WHAT TO WORK ON:
Copy the data exactly; pictures stay out of the copy.

EXTRACTED ENTRIES:

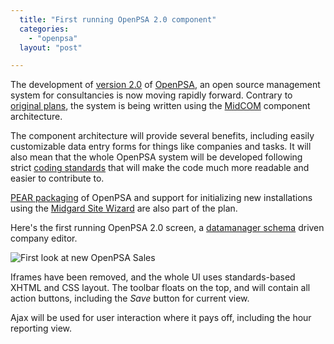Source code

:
 ```yaml
---
  title: "First running OpenPSA 2.0 component"
  categories: 
    - "openpsa"
  layout: "post"

---
```

The development of [version 2.0][1] of [OpenPSA][2], an open source management system for consultancies is now moving rapidly forward. Contrary to [original plans][3], the system is being written using the [MidCOM][4] component architecture.

The component architecture will provide several benefits, including easily customizable data entry forms for things like companies and tasks. It will also mean that the whole OpenPSA system will be developed following strict [coding standards][5] that will make the code much more readable and easier to contribute to.

[PEAR packaging][6] of OpenPSA and support for initializing new installations using the [Midgard Site Wizard][7] are also part of the plan.

Here's the first running OpenPSA 2.0 screen, a [datamanager schema][8] driven company editor. 

![First look at new OpenPSA Sales](http://bergie.iki.fi/midcom-serveattachmentguid-928980c422a830e242319ab5309b8b3b/openpsa20_sales_firstscreen.jpg)

Iframes have been removed, and the whole UI uses standards-based XHTML and CSS layout. The toolbar floats on the top, and will contain all action buttons, including the _Save_ button for current view.

Ajax will be used for user interaction where it pays off, including the hour reporting view.

[1]: http://www.openpsa.org/development/version_20/
[2]: http://www.openpsa.org/
[3]: http://www.openpsa.org/development/version_20/core_spec.html
[4]: http://bergie.iki.fi/midcom-permalink-b091d0652432d63cbd717578e7133745
[5]: http://www.midgard-project.org/midcom-permalink-2e4394b43693dc6c5c6b7ae77037b4c3
[6]: http://bergie.iki.fi/midcom-permalink-1d067d321083390ec8a782d3ead0f34f
[7]: http://bergie.iki.fi/midcom-permalink-8928b46c23b862209f4c8e70c5fbd4e8
[8]: http://www.midgard-project.org/midcom-permalink-7cd14d19bbf0b9c8d31e6aceb0992eb9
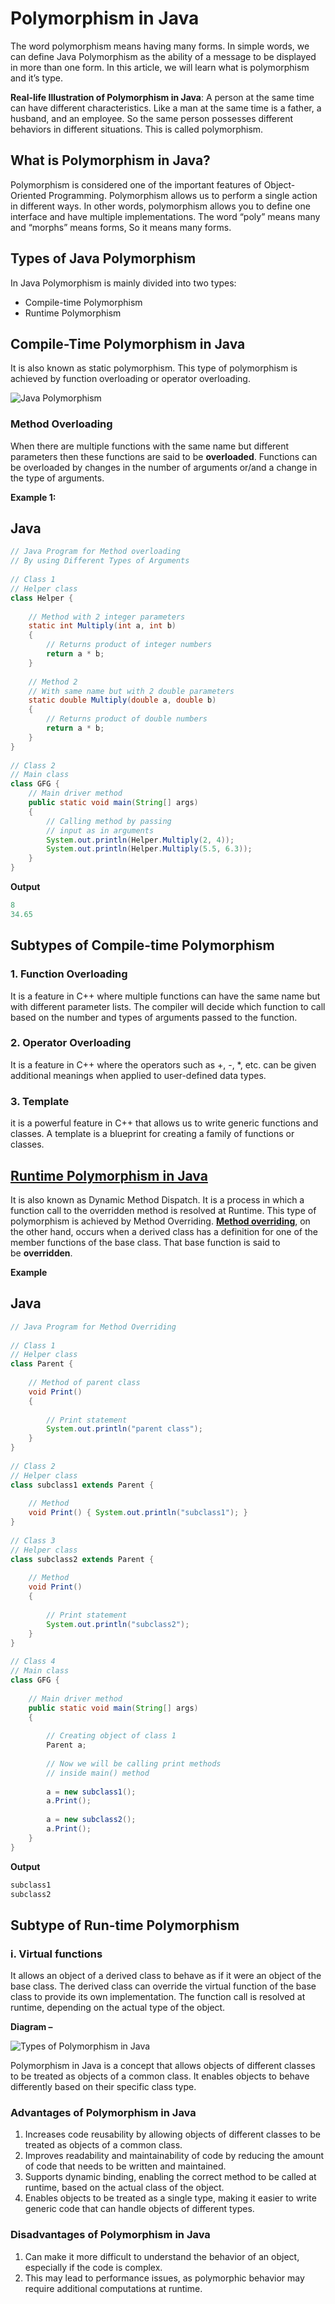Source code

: # Polymorphism in Java



The word polymorphism means having many forms. In simple words, we can define Java Polymorphism as the ability of a message to be displayed in more than one form. In this article, we will learn what is polymorphism and it’s type.

****Real-life Illustration of Polymorphism in Java****: A person at the same time can have different characteristics. Like a man at the same time is a father, a husband, and an employee. So the same person possesses different behaviors in different situations. This is called polymorphism. 

## What is Polymorphism in Java?

Polymorphism is considered one of the important features of Object-Oriented Programming. Polymorphism allows us to perform a single action in different ways. In other words, polymorphism allows you to define one interface and have multiple implementations. The word “poly” means many and “morphs” means forms, So it means many forms.

## ****Types of Java Polymorphism****

In Java Polymorphism is mainly divided into two types: 

- Compile-time Polymorphism
- Runtime Polymorphism

## Compile-Time Polymorphism in Java

It is also known as static polymorphism. This type of polymorphism is achieved by function overloading or operator overloading.

![Java Polymorphism](http://media.geeksforgeeks.org/wp-content/uploads/OverridingVsOverloading.png)

### ****Method Overloading****

When there are multiple functions with the same name but different parameters then these functions are said to be ****overloaded****. Functions can be overloaded by changes in the number of arguments or/and a change in the type of arguments.

****Example 1:****

## Java

```java
// Java Program for Method overloading
// By using Different Types of Arguments 
 
// Class 1
// Helper class
class Helper {
 
    // Method with 2 integer parameters
    static int Multiply(int a, int b)
    {
        // Returns product of integer numbers
        return a * b;
    }
 
    // Method 2
    // With same name but with 2 double parameters
    static double Multiply(double a, double b)
    {
        // Returns product of double numbers
        return a * b;
    }
}
 
// Class 2
// Main class
class GFG {
    // Main driver method
    public static void main(String[] args)
    {
        // Calling method by passing
        // input as in arguments
        System.out.println(Helper.Multiply(2, 4));
        System.out.println(Helper.Multiply(5.5, 6.3));
    }
}
```

**Output**

```java
8
34.65

```

## ****Subtypes of Compile-time Polymorphism****

### ****1. Function Overloading****

It is a feature in C++ where multiple functions can have the same name but with different parameter lists. The compiler will decide which function to call based on the number and types of arguments passed to the function.

### ****2. Operator Overloading****

It is a feature in C++ where the operators such as +, -, *, etc. can be given additional meanings when applied to user-defined data types.

### ****3. Template****

it is a powerful feature in C++ that allows us to write generic functions and classes. A template is a blueprint for creating a family of functions or classes.

## [Runtime Polymorphism in Java](https://www.geeksforgeeks.org/dynamic-method-dispatch-runtime-polymorphism-java/)

It is also known as Dynamic Method Dispatch. It is a process in which a function call to the overridden method is resolved at Runtime. This type of polymorphism is achieved by Method Overriding. [****Method overriding****](https://www.geeksforgeeks.org/overriding-in-java/), on the other hand, occurs when a derived class has a definition for one of the member functions of the base class. That base function is said to be ****overridden****.

****Example****

## Java

```java
// Java Program for Method Overriding
 
// Class 1
// Helper class
class Parent {
 
    // Method of parent class
    void Print()
    {
 
        // Print statement
        System.out.println("parent class");
    }
}
 
// Class 2
// Helper class
class subclass1 extends Parent {
 
    // Method
    void Print() { System.out.println("subclass1"); }
}
 
// Class 3
// Helper class
class subclass2 extends Parent {
 
    // Method
    void Print()
    {
 
        // Print statement
        System.out.println("subclass2");
    }
}
 
// Class 4
// Main class
class GFG {
 
    // Main driver method
    public static void main(String[] args)
    {
 
        // Creating object of class 1
        Parent a;
 
        // Now we will be calling print methods
        // inside main() method
 
        a = new subclass1();
        a.Print();
 
        a = new subclass2();
        a.Print();
    }
}
```

**Output**

```java
subclass1
subclass2

```

## ****Subtype of Run-time Polymorphism****

### ****i. Virtual functions****

It allows an object of a derived class to behave as if it were an object of the base class. The derived class can override the virtual function of the base class to provide its own implementation. The function call is resolved at runtime, depending on the actual type of the object.

****Diagram –****

![Types of Polymorphism in Java](https://media.geeksforgeeks.org/wp-content/uploads/20230127192347/Types-of-poymorphism.png)

Polymorphism in Java is a concept that allows objects of different classes to be treated as objects of a common class. It enables objects to behave differently based on their specific class type.

### Advantages of Polymorphism in Java

1. Increases code reusability by allowing objects of different classes to be treated as objects of a common class.
2. Improves readability and maintainability of code by reducing the amount of code that needs to be written and maintained.
3. Supports dynamic binding, enabling the correct method to be called at runtime, based on the actual class of the object.
4. Enables objects to be treated as a single type, making it easier to write generic code that can handle objects of different types.

### Disadvantages of Polymorphism in Java

1. Can make it more difficult to understand the behavior of an object, especially if the code is complex.
2. This may lead to performance issues, as polymorphic behavior may require additional computations at runtime.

RESPONSE TO THIS EXERCISE:
Source code

:
 ```yaml
---
  title: "First running OpenPSA 2.0 component"
  categories: 
    - "openpsa"
  layout: "post"

---
```

The development of [version 2.0][1] of [OpenPSA][2], an open source management system for consultancies is now moving rapidly forward. Contrary to [original plans][3], the system is being written using the [MidCOM][4] component architecture.

The component architecture will provide several benefits, including easily customizable data entry forms for things like companies and tasks. It will also mean that the whole OpenPSA system will be developed following strict [coding standards][5] that will make the code much more readable and easier to contribute to.

[PEAR packaging][6] of OpenPSA and support for initializing new installations using the [Midgard Site Wizard][7] are also part of the plan.

Here's the first running OpenPSA 2.0 screen, a [datamanager schema][8] driven company editor. 

![First look at new OpenPSA Sales](http://bergie.iki.fi/midcom-serveattachmentguid-928980c422a830e242319ab5309b8b3b/openpsa20_sales_firstscreen.jpg)

Iframes have been removed, and the whole UI uses standards-based XHTML and CSS layout. The toolbar floats on the top, and will contain all action buttons, including the _Save_ button for current view.

Ajax will be used for user interaction where it pays off, including the hour reporting view.

[1]: http://www.openpsa.org/development/version_20/
[2]: http://www.openpsa.org/
[3]: http://www.openpsa.org/development/version_20/core_spec.html
[4]: http://bergie.iki.fi/midcom-permalink-b091d0652432d63cbd717578e7133745
[5]: http://www.midgard-project.org/midcom-permalink-2e4394b43693dc6c5c6b7ae77037b4c3
[6]: http://bergie.iki.fi/midcom-permalink-1d067d321083390ec8a782d3ead0f34f
[7]: http://bergie.iki.fi/midcom-permalink-8928b46c23b862209f4c8e70c5fbd4e8
[8]: http://www.midgard-project.org/midcom-permalink-7cd14d19bbf0b9c8d31e6aceb0992eb9
Source code

: # Polymorphism in Java



The word polymorphism means having many forms. In simple words, we can define Java Polymorphism as the ability of a message to be displayed in more than one form. In this article, we will learn what is polymorphism and it’s type.

****Real-life Illustration of Polymorphism in Java****: A person at the same time can have different characteristics. Like a man at the same time is a father, a husband, and an employee. So the same person possesses different behaviors in different situations. This is called polymorphism. 

## What is Polymorphism in Java?

Polymorphism is considered one of the important features of Object-Oriented Programming. Polymorphism allows us to perform a single action in different ways. In other words, polymorphism allows you to define one interface and have multiple implementations. The word “poly” means many and “morphs” means forms, So it means many forms.

## ****Types of Java Polymorphism****

In Java Polymorphism is mainly divided into two types: 

- Compile-time Polymorphism
- Runtime Polymorphism

## Compile-Time Polymorphism in Java

It is also known as static polymorphism. This type of polymorphism is achieved by function overloading or operator overloading.

![Java Polymorphism](http://media.geeksforgeeks.org/wp-content/uploads/OverridingVsOverloading.png)

### ****Method Overloading****

When there are multiple functions with the same name but different parameters then these functions are said to be ****overloaded****. Functions can be overloaded by changes in the number of arguments or/and a change in the type of arguments.

****Example 1:****

## Java

```java
// Java Program for Method overloading
// By using Different Types of Arguments 
 
// Class 1
// Helper class
class Helper {
 
    // Method with 2 integer parameters
    static int Multiply(int a, int b)
    {
        // Returns product of integer numbers
        return a * b;
    }
 
    // Method 2
    // With same name but with 2 double parameters
    static double Multiply(double a, double b)
    {
        // Returns product of double numbers
        return a * b;
    }
}
 
// Class 2
// Main class
class GFG {
    // Main driver method
    public static void main(String[] args)
    {
        // Calling method by passing
        // input as in arguments
        System.out.println(Helper.Multiply(2, 4));
        System.out.println(Helper.Multiply(5.5, 6.3));
    }
}
```

**Output**

```java
8
34.65

```

## ****Subtypes of Compile-time Polymorphism****

### ****1. Function Overloading****

It is a feature in C++ where multiple functions can have the same name but with different parameter lists. The compiler will decide which function to call based on the number and types of arguments passed to the function.

### ****2. Operator Overloading****

It is a feature in C++ where the operators such as +, -, *, etc. can be given additional meanings when applied to user-defined data types.

### ****3. Template****

it is a powerful feature in C++ that allows us to write generic functions and classes. A template is a blueprint for creating a family of functions or classes.

## [Runtime Polymorphism in Java](https://www.geeksforgeeks.org/dynamic-method-dispatch-runtime-polymorphism-java/)

It is also known as Dynamic Method Dispatch. It is a process in which a function call to the overridden method is resolved at Runtime. This type of polymorphism is achieved by Method Overriding. [****Method overriding****](https://www.geeksforgeeks.org/overriding-in-java/), on the other hand, occurs when a derived class has a definition for one of the member functions of the base class. That base function is said to be ****overridden****.

****Example****

## Java

```java
// Java Program for Method Overriding
 
// Class 1
// Helper class
class Parent {
 
    // Method of parent class
    void Print()
    {
 
        // Print statement
        System.out.println("parent class");
    }
}
 
// Class 2
// Helper class
class subclass1 extends Parent {
 
    // Method
    void Print() { System.out.println("subclass1"); }
}
 
// Class 3
// Helper class
class subclass2 extends Parent {
 
    // Method
    void Print()
    {
 
        // Print statement
        System.out.println("subclass2");
    }
}
 
// Class 4
// Main class
class GFG {
 
    // Main driver method
    public static void main(String[] args)
    {
 
        // Creating object of class 1
        Parent a;
 
        // Now we will be calling print methods
        // inside main() method
 
        a = new subclass1();
        a.Print();
 
        a = new subclass2();
        a.Print();
    }
}
```

**Output**

```java
subclass1
subclass2

```

## ****Subtype of Run-time Polymorphism****

### ****i. Virtual functions****

It allows an object of a derived class to behave as if it were an object of the base class. The derived class can override the virtual function of the base class to provide its own implementation. The function call is resolved at runtime, depending on the actual type of the object.

****Diagram –****

![Types of Polymorphism in Java](https://media.geeksforgeeks.org/wp-content/uploads/20230127192347/Types-of-poymorphism.png)

Polymorphism in Java is a concept that allows objects of different classes to be treated as objects of a common class. It enables objects to behave differently based on their specific class type.

### Advantages of Polymorphism in Java

1. Increases code reusability by allowing objects of different classes to be treated as objects of a common class.
2. Improves readability and maintainability of code by reducing the amount of code that needs to be written and maintained.
3. Supports dynamic binding, enabling the correct method to be called at runtime, based on the actual class of the object.
4. Enables objects to be treated as a single type, making it easier to write generic code that can handle objects of different types.

### Disadvantages of Polymorphism in Java

1. Can make it more difficult to understand the behavior of an object, especially if the code is complex.
2. This may lead to performance issues, as polymorphic behavior may require additional computations at runtime.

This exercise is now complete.